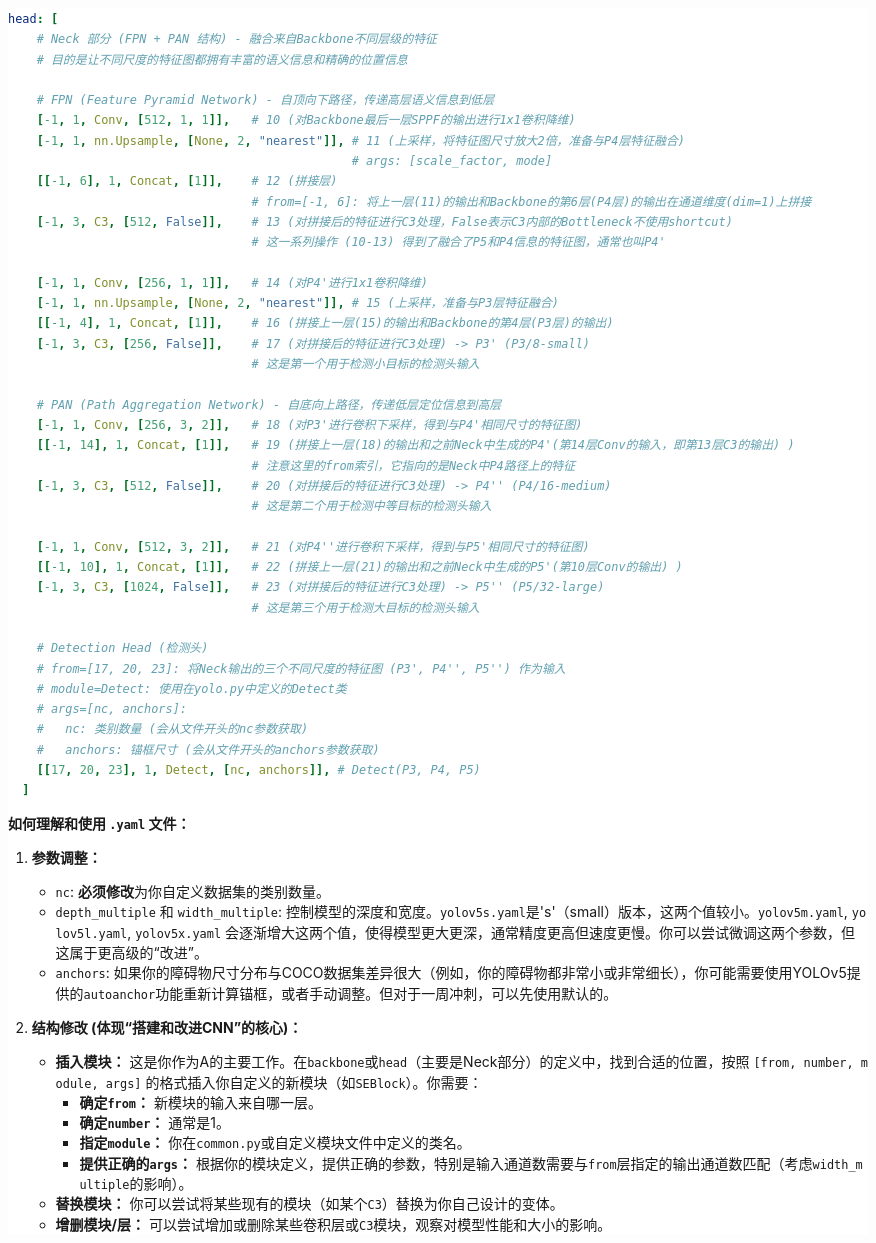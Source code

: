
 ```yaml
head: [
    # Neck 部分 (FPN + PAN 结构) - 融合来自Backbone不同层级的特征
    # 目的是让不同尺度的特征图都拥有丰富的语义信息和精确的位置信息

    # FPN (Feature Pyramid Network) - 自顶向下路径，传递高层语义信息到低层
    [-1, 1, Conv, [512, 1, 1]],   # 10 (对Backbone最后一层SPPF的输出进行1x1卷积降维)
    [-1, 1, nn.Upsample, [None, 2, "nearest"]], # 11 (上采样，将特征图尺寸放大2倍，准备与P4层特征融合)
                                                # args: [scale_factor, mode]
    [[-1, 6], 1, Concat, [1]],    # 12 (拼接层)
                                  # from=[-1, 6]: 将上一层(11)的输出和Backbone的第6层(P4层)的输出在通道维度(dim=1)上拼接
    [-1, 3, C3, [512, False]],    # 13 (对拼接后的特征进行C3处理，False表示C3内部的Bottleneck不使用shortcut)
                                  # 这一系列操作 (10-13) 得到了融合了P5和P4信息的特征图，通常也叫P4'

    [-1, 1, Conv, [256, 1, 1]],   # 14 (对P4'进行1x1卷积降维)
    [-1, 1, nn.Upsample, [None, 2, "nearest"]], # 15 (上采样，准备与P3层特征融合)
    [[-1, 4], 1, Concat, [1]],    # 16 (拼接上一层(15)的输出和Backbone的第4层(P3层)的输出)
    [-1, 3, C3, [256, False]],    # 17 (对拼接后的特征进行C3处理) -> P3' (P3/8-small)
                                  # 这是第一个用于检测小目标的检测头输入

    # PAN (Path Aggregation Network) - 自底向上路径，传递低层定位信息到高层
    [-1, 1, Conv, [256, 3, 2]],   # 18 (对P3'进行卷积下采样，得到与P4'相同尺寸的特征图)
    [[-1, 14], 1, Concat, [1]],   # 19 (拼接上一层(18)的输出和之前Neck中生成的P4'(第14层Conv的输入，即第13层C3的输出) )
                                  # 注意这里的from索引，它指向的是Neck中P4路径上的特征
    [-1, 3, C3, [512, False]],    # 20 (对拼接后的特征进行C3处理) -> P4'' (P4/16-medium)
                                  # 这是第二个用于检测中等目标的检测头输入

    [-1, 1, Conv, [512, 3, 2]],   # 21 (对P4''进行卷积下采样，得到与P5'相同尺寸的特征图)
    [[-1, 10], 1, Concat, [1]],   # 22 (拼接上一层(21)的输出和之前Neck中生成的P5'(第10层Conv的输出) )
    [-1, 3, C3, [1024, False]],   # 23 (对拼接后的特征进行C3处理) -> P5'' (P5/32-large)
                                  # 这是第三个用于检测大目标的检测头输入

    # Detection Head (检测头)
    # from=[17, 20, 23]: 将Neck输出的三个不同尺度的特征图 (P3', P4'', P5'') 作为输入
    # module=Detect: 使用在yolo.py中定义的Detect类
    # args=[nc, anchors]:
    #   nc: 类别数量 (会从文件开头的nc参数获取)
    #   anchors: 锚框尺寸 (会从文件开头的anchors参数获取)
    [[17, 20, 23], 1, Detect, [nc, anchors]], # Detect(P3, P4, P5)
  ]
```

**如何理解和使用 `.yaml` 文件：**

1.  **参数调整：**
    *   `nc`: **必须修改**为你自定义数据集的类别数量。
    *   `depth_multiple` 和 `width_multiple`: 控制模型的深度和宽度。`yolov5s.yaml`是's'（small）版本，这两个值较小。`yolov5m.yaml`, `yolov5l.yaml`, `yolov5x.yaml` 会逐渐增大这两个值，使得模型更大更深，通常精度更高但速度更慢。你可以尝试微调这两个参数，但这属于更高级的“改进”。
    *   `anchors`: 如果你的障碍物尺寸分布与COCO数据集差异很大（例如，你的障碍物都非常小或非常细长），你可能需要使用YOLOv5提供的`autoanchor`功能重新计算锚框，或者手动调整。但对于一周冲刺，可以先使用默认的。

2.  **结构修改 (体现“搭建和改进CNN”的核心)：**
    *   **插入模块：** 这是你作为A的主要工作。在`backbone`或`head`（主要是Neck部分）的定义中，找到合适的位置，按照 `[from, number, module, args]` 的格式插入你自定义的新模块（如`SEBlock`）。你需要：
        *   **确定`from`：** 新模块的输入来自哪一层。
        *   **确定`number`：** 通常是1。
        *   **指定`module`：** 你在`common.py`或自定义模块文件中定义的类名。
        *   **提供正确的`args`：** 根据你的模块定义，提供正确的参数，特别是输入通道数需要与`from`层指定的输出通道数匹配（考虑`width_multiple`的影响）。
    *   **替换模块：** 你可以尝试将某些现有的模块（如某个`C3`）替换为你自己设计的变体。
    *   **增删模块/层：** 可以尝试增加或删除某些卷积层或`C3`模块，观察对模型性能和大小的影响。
*-*-*
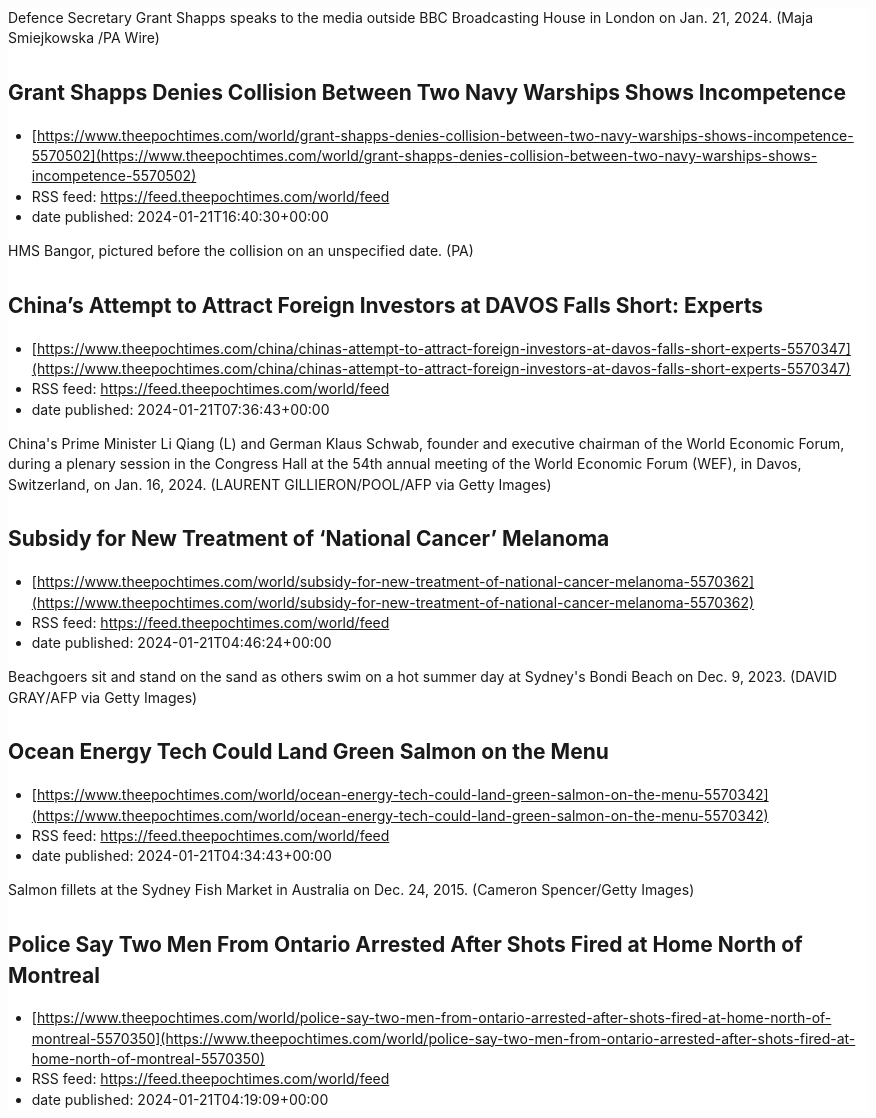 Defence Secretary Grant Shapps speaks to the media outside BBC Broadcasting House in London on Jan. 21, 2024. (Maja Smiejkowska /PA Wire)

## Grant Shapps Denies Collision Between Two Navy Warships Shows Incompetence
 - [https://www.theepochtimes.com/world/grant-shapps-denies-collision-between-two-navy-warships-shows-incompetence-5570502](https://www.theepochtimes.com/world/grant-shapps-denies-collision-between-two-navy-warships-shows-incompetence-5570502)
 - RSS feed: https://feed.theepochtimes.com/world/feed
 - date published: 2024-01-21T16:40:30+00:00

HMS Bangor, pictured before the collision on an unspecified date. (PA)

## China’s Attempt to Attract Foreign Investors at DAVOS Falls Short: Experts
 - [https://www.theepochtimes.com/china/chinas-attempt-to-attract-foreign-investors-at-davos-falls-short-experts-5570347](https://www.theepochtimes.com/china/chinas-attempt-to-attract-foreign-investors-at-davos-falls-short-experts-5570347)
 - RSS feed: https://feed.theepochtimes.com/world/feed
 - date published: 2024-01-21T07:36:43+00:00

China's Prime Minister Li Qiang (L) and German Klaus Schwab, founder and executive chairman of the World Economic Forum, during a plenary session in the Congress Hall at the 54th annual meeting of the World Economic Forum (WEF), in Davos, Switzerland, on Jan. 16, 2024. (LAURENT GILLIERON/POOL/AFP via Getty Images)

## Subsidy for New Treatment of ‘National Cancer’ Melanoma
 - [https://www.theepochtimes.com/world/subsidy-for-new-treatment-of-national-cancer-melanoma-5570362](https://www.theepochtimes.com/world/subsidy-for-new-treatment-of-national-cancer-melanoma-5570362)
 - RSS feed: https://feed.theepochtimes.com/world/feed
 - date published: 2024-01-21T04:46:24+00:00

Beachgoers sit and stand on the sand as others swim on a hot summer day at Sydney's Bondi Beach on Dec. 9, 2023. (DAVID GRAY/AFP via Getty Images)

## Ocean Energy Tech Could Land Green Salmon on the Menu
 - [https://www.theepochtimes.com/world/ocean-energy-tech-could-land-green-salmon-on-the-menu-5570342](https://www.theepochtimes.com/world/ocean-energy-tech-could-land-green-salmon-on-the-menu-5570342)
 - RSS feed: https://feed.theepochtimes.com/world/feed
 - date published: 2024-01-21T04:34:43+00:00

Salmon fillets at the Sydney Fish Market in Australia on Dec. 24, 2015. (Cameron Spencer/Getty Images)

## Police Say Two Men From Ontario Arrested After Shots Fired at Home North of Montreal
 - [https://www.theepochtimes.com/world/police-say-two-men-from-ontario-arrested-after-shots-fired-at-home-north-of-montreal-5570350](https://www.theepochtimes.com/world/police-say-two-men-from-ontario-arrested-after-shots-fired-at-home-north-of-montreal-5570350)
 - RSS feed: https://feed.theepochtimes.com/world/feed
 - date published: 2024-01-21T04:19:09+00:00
*-*-*
#### The problem
Among the lines of the preceding listing, tally those that include "Network"; reply with the number alone.

#### Output for this task
2